#### Your assignment
Each line with the string "where" is to be copied from the records below.

#### Excerpted data
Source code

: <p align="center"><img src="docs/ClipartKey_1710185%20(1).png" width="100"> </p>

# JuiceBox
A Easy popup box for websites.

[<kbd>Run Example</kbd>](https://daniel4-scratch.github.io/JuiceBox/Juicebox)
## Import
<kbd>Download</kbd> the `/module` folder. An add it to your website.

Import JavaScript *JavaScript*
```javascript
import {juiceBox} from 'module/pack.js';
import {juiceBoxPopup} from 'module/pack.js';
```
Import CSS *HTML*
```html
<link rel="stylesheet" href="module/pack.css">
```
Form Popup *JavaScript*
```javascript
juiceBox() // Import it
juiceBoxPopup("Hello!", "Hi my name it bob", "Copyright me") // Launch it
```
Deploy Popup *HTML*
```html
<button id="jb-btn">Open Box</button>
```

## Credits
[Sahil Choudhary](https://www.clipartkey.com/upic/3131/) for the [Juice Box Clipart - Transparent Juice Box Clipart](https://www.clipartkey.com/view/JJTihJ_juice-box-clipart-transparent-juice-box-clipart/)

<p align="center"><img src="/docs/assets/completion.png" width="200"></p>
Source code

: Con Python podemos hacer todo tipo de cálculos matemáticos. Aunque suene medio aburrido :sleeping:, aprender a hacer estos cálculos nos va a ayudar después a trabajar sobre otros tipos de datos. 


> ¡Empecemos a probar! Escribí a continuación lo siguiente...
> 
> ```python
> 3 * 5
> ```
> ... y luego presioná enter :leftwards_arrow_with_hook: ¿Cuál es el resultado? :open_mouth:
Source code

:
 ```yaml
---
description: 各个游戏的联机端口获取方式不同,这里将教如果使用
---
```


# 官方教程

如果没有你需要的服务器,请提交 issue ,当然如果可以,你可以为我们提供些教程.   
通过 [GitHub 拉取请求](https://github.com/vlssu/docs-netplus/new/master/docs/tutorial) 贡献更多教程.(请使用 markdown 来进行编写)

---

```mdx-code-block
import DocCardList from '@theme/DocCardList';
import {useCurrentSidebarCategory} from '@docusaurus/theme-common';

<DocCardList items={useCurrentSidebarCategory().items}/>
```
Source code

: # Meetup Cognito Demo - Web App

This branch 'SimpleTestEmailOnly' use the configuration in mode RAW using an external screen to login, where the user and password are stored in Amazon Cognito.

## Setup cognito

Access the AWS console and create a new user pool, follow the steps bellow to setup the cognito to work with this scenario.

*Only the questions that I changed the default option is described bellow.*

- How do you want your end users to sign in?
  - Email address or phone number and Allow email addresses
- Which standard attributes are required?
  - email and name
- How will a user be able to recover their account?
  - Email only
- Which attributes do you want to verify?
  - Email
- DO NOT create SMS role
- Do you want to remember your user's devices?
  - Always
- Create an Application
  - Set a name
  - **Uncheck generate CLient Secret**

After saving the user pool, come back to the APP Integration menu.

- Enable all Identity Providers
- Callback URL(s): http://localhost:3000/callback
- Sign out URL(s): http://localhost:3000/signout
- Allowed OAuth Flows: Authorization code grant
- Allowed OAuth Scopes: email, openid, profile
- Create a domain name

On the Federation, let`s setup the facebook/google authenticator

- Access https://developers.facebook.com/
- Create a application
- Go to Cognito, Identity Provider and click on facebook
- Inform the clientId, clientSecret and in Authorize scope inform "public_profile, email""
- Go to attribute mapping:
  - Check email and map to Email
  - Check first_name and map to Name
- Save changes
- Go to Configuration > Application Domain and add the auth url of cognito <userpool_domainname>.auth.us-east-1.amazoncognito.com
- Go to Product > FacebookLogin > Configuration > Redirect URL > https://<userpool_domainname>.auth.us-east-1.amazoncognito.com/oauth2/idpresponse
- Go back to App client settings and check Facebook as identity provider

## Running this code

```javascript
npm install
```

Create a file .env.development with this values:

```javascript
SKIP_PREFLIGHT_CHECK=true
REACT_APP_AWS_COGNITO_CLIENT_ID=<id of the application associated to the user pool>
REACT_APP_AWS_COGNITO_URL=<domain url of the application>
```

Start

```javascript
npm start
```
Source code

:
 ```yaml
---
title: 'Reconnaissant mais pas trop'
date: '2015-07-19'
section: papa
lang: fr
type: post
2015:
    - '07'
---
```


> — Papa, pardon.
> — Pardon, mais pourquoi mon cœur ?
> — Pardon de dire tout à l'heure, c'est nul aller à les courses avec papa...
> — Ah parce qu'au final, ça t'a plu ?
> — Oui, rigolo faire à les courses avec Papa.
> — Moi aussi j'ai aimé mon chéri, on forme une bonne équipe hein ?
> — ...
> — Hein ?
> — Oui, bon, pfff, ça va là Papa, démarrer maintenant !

* * *

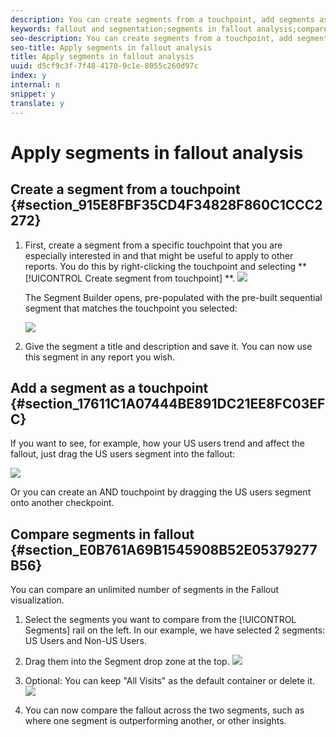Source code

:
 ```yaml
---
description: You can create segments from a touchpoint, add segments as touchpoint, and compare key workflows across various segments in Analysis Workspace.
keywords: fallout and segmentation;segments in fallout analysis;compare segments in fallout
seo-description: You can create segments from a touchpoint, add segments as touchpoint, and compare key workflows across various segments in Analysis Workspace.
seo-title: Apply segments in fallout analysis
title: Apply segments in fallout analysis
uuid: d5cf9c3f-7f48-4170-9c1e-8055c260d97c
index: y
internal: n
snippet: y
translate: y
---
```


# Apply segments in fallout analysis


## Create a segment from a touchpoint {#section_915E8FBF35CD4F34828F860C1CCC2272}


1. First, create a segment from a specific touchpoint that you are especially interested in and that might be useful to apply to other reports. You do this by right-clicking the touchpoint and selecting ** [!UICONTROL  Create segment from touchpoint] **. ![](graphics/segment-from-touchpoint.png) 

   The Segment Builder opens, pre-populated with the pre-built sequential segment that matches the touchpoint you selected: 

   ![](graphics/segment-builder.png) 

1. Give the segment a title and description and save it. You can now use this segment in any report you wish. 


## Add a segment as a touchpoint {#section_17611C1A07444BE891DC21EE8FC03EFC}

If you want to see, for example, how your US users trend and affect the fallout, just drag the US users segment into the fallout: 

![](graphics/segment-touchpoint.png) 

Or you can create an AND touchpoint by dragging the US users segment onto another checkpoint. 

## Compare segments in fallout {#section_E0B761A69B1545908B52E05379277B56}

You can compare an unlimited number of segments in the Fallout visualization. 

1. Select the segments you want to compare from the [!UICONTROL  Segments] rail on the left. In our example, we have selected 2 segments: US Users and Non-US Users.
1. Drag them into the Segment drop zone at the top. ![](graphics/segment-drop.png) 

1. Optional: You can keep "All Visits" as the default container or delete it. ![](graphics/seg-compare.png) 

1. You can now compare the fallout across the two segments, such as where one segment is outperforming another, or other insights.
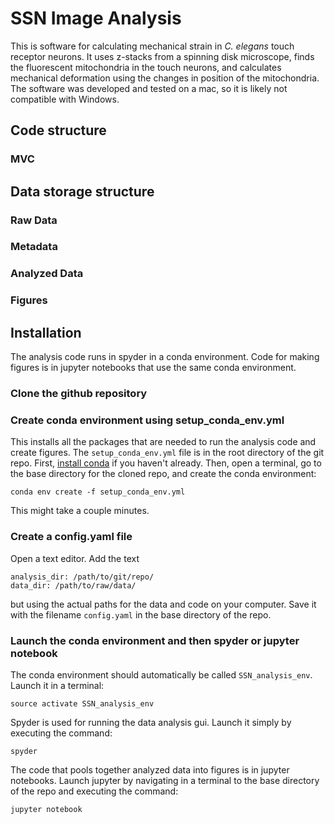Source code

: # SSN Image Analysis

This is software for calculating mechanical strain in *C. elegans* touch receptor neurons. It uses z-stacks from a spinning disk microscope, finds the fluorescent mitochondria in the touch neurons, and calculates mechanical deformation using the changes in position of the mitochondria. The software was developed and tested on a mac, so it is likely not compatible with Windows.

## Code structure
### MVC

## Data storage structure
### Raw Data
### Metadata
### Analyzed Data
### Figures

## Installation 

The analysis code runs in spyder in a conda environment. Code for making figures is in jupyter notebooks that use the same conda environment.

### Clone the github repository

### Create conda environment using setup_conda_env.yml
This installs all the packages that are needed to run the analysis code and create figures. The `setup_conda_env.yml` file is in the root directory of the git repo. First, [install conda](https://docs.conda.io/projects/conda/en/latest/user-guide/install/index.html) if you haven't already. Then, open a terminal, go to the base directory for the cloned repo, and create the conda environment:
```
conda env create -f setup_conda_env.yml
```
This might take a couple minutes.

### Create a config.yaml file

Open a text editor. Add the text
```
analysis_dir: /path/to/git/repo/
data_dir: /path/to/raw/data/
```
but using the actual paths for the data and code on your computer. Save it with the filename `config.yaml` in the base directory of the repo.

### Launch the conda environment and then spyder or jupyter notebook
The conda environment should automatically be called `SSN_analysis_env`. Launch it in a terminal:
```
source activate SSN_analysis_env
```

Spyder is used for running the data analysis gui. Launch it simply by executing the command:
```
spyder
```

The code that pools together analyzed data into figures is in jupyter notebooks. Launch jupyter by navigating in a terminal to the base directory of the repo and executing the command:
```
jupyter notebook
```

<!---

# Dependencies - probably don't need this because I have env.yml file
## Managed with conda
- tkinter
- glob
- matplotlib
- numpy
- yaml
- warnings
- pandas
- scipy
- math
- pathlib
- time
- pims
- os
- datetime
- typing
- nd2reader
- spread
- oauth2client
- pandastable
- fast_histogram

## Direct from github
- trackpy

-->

#### Answer box
This branch 'SimpleTestEmailOnly' use the configuration in mode RAW using an external screen to login, where the user and password are stored in Amazon Cognito.
1. You can now compare the fallout across the two segments, such as where one segment is outperforming another, or other insights.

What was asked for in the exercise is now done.